プラグイン画面中央上部やや右側にあるROUTEセクションでは、フィルターやシェイパー、リバーブなど、現在選択しているサウンドがどのようなモジュールにルーティングされて作られているのか一目で分かります。さらにモジュール名の上で右クリック(Macはcontrol+クリック)をすると、そのモジュールのパラメーターが赤枠でズームされるので初心者の方も分かりやすいでしょう。
47種類のフィルター・タイプと
30種類以上のエフェクトを搭載
フィルターは47種類のタイプを収録。
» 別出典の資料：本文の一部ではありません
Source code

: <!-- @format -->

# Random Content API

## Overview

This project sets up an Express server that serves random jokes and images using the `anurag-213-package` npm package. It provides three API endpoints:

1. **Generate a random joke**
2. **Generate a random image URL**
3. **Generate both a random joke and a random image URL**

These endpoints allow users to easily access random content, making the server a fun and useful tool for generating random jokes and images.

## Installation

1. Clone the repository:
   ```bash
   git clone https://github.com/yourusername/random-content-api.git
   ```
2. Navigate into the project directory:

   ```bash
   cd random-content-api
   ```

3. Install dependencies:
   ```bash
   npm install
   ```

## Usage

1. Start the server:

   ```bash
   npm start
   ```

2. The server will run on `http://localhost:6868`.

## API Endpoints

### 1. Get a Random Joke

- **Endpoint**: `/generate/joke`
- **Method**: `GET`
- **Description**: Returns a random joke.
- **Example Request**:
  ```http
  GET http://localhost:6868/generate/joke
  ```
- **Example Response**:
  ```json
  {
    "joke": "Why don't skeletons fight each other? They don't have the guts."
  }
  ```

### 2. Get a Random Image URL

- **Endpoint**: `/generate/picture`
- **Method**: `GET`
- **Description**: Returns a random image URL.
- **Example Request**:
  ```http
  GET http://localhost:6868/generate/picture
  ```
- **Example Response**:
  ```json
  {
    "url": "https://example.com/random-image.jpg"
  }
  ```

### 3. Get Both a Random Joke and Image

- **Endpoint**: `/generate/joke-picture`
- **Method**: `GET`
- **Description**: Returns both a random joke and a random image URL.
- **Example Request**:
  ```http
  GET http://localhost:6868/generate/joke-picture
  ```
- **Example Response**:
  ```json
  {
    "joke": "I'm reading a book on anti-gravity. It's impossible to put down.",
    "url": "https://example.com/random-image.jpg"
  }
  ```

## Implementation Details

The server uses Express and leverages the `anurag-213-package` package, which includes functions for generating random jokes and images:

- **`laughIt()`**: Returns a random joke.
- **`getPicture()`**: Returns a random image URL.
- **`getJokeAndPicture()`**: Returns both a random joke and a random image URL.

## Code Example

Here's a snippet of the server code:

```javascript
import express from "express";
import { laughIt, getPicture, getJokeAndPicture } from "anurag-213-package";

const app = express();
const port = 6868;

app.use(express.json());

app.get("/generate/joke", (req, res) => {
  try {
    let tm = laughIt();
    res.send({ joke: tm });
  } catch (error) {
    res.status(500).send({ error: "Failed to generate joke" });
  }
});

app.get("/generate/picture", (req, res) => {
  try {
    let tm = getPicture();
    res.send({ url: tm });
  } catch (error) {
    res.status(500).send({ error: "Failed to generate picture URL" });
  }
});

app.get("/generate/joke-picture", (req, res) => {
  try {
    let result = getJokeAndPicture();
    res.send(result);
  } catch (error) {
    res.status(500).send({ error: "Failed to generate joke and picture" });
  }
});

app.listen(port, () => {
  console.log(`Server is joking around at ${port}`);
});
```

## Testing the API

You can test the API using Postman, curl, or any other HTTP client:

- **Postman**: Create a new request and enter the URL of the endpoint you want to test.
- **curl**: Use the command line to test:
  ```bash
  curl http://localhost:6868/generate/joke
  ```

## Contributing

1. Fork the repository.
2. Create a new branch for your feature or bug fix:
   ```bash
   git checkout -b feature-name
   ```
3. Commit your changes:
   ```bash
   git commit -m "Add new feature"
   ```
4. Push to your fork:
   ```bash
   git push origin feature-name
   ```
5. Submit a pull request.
ローパスやハイパスなどのノーマルなものから特殊なものまであり、いろいろな効果を生み出してサウンドを作ることができます。例えば、フィルター・タイプのSpecialというカテゴリーに収録されている“VSP TALKBOX”を使うと、近年のEDMのベースに多用される、声を混ぜたようなサウンドが得られます。
プラグイン画面中央下部に表示されるMOD ENVというタブでは、マウスでエンベロープのカーブを書くことができます。操作性がとても直感的で、エンベロープを直接ダブル・クリックすることでポイントを追加したり、ドラッグすることでカーブの角度の調整が可能。最大で8つのモジュレーション・エンベロープを追加できます。エンベロープのプリセットも豊富に収録されており、カーブの書き方が分からない方でも簡単に効果的なモジュレーションを得ることができるでしょう。同列に並んでいるPITCHタブでは、モジュレーション・エンベロープと同様にカーブを描くことでピッチを変化させることが可能です。EDMのメイン・リードによく使われるアタック部分のピッチがグライドするサウンドのほか、リリースに向かってピッチが上がる/下がるサウンドも簡単に作成できます。
Avengerは4つのエフェクト・ラックを備えており、1つのラックにつき8種類のエフェクトを組み合わせることができます。エフェクトは30種類以上あり、ARTSACOUSTICのプレミアム・エフェクトも収録。DISTORTIONやBITCRUSHER、FUZZBOX、VINILIZERなどはナチュラルかつ攻撃的なひずみ方なので、音作りのスパイスとして重宝するでしょう。
1週間ほど使用してみた感想は“できないことが無い!”。搭載された多くの機能によってさまざまな音が作り出せ、なおかつ音が良いため即戦力間違いなしです。万能型シンセという名にふさわしいソフトで、初心者からプロまでおすすめできる製品ですね。